O Sr. Carlos Bezerra - Senador Iris Rezende, quero parabenizá-lo por esse pronunciamento de profunda importância para o País. V. Exª tem autoridade para falar sobre esse assunto, pois foi o Ministro da Agricultura que colheu a maior safra agrícola de toda a história brasileira. Mas, infelizmente, Senador Iris Rezende, no jogo do poder a agricultura está mal posicionada. Não tem a força dos banqueiros ou das grandes empresas. Por isso, está penando. Está praticamente falida, por conta dos planos de Governo: o Plano Collor e agora o Plano Real, que atingiu a agricultura em cheio. Veio a securitização, que é um paliativo, pois não equacionou o problema de toda a agricultura. Existem os bolsões falidos, como é o caso dos arrozeiros do Rio Grande do Sul, dos produtores do Mato Grosso, que, por sinal, têm um perfil diferente dos do Sul do Brasil. Mas neste País toma-se uma medida só para todo o País, como se o País fosse igual. Não é! As regiões são diferentes. O tamanho da propriedade da nossa região é diferente do de Santa Catarina, do Paraná ou do Rio Grande do Sul. E a decisão política não acontece. E os agricultores estão sofrendo. Hoje no meu estado 80% dos produtores estão comprometidos. Não conseguem financiamento, não conseguem nada, porque não tiveram como acertar suas contas. Portanto, Senador Iris Rezende, é urgente, é extremamente importante que se encontre uma solução definitiva para o problema da agricultura brasileira. Quero parabenizar V. Exª pela oportunidade do seu pronunciamento. Todos nós devemos engajar-nos nessa luta para convencer o Governo Federal a encontrar uma solução definitiva para a agricultura brasileira. É preciso não apenas solucionar os problemas que apontei aqui. No País, deve haver uma política agrícola definitiva. O agricultor deve saber o que fazer hoje e amanhã. O agricultor não pode ficar ao sabor do vento. A cada dia, toca-se uma música diferente, e o agricultor acaba "entrando no samba", como ocorreu nos planos econômicos passados. Coloca-se a perder toda uma vida de trabalho, de sacrifício e de luta por conta de políticas econômicas fracassadas. Parabéns a V. Exª! Muito obrigado pelo aparte.

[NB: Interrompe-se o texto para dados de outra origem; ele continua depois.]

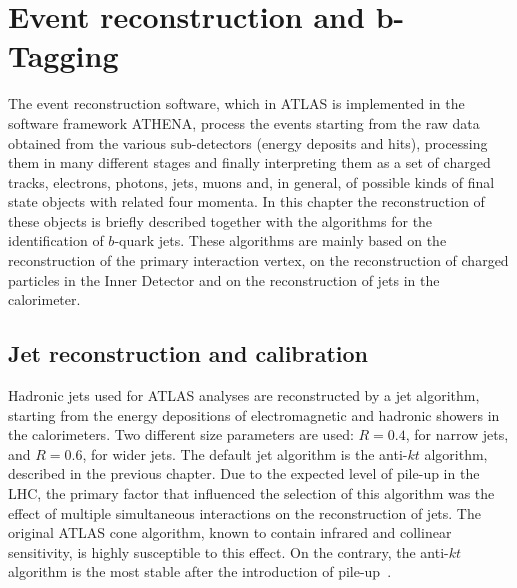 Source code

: %
%

\chapter{Event reconstruction and $\bm b$-Tagging }\label{ch:reco}


The event reconstruction software, which in ATLAS is implemented in the software framework ATHENA, process the events starting from the raw data obtained from the various sub-detectors (energy deposits and hits), processing them in many different stages and finally interpreting them as a set of charged tracks, electrons, photons, jets, muons and, in general, of possible kinds of final state objects with related four momenta.  
In this chapter the reconstruction of these objects is briefly described together with the algorithms for the identification of $b$-quark jets.  These algorithms are mainly based on the reconstruction of the primary interaction vertex, on the reconstruction of charged particles in the Inner Detector and on the reconstruction of jets in the calorimeter.   

\section{Jet reconstruction and calibration}\label{sec:ObjSelection}

Hadronic jets used for ATLAS analyses are reconstructed by a jet algorithm, starting from the energy depositions of electromagnetic and hadronic showers in the calorimeters.  Two different size parameters are used: $R = 0.4$, for narrow jets, and $R = 0.6$, for wider jets. The default jet algorithm is the anti-$kt$ algorithm, described in the previous chapter. Due to the expected level of pile-up in the LHC, the primary factor that influenced the selection of this algorithm was the effect of multiple simultaneous interactions on the reconstruction of jets. The original ATLAS cone algorithm, known to contain infrared and collinear sensitivity, is highly susceptible to this effect. On the contrary, the anti-$kt$ algorithm is the most stable after the introduction of pile-up~\cite{Asquith:1311867}.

O SR. IRIS REZENDE - Ilustre Senador Carlos Bezerra, sou eu quem lhe agradece o aparte. V. Exª, como ex-Governador do Estado do Mato Grosso, ex-Prefeito da importante cidade de Rondonópolis e hoje Senador da República, vive diuturnamente o problema de milhares de produtores daquele estado, que, como os do nosso estado, sofrem as conseqüências de políticas econômicas que os arrasa selvagemente.

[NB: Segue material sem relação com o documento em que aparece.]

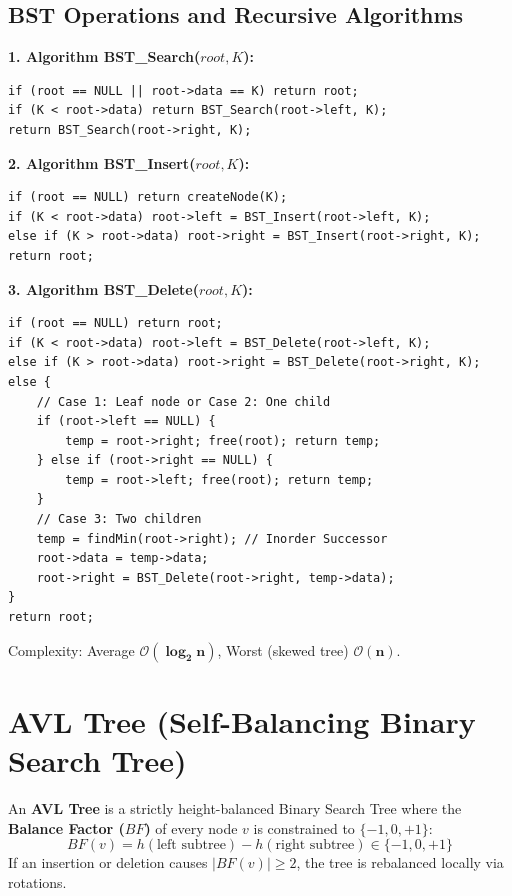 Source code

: \documentclass[12pt,a4paper]{article}
\begin{document}
\subsection{BST Operations and Recursive Algorithms}
\begin{tcolorbox}[formulabox, title={\textbf{Core Binary Search Tree Algorithms}}]
\textbf{1. Algorithm BST\_Search($root, K$):}
\begin{verbatim}
if (root == NULL || root->data == K) return root;
if (K < root->data) return BST_Search(root->left, K);
return BST_Search(root->right, K);
\end{verbatim}

\textbf{2. Algorithm BST\_Insert($root, K$):}
\begin{verbatim}
if (root == NULL) return createNode(K);
if (K < root->data) root->left = BST_Insert(root->left, K);
else if (K > root->data) root->right = BST_Insert(root->right, K);
return root;
\end{verbatim}

\textbf{3. Algorithm BST\_Delete($root, K$):}
\begin{verbatim}
if (root == NULL) return root;
if (K < root->data) root->left = BST_Delete(root->left, K);
else if (K > root->data) root->right = BST_Delete(root->right, K);
else {
    // Case 1: Leaf node or Case 2: One child
    if (root->left == NULL) {
        temp = root->right; free(root); return temp;
    } else if (root->right == NULL) {
        temp = root->left; free(root); return temp;
    }
    // Case 3: Two children
    temp = findMin(root->right); // Inorder Successor
    root->data = temp->data;
    root->right = BST_Delete(root->right, temp->data);
}
return root;
\end{verbatim}
Complexity: Average $\mathbf{\mathcal{O}(\log_2 n)}$, Worst (skewed tree) $\mathbf{\mathcal{O}(n)}$.
\end{tcolorbox}

\section{AVL Tree (Self-Balancing Binary Search Tree)}

\begin{tcolorbox}[defbox, title={\textbf{Definition: AVL Tree and Balance Factor}}]
An \textbf{AVL Tree} is a strictly height-balanced Binary Search Tree where the \textbf{Balance Factor ($BF$)} of every node $v$ is constrained to $\{-1, 0, +1\}$:
\begin{equation}
  BF(v) = h(\text{left subtree}) - h(\text{right subtree}) \in \{-1, 0, +1\}
\end{equation}
If an insertion or deletion causes $|BF(v)| \ge 2$, the tree is rebalanced locally via rotations.
\end{tcolorbox}
\end{document}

O impacto sobre a agricultura de cada plano econômico que se institui neste País tem sido inaceitável, trazendo conseqüências irremediáveis.

Temos em V. Exª aquele parceiro de primeira linha nesta luta, porque todos sabemos que, com a agricultura consolidada neste País, não teremos dúvida quanto ao sucesso do nosso futuro.

Também queremos dizer que a agricultura não resiste mais a essas medidas paliativas. V. Exª se referiu à securitização. A securitização não vai resolver o problema. No dia em que vencerem as prestações, o pequeno proprietário vai ficar sem a propriedade. Aí não serão mais 50 ou 100 mil sem-terras a ameaçar com a invasão de propriedades neste País. Outros tantos mil estarão engrossando essas fileiras. O que ocorre hoje no campo é que todo aquele que foi alcançado pelo plano de estabilização devendo aos bancos não tem saída, porque o preço dos seus produtos ficou estabilizado ou caiu - na quase totalidade os produtos tiveram os preços reduzidos - e a parte de suas propriedades que podia responder pelo pagamento desses débitos hoje vale 1/3 do que valia há dois anos.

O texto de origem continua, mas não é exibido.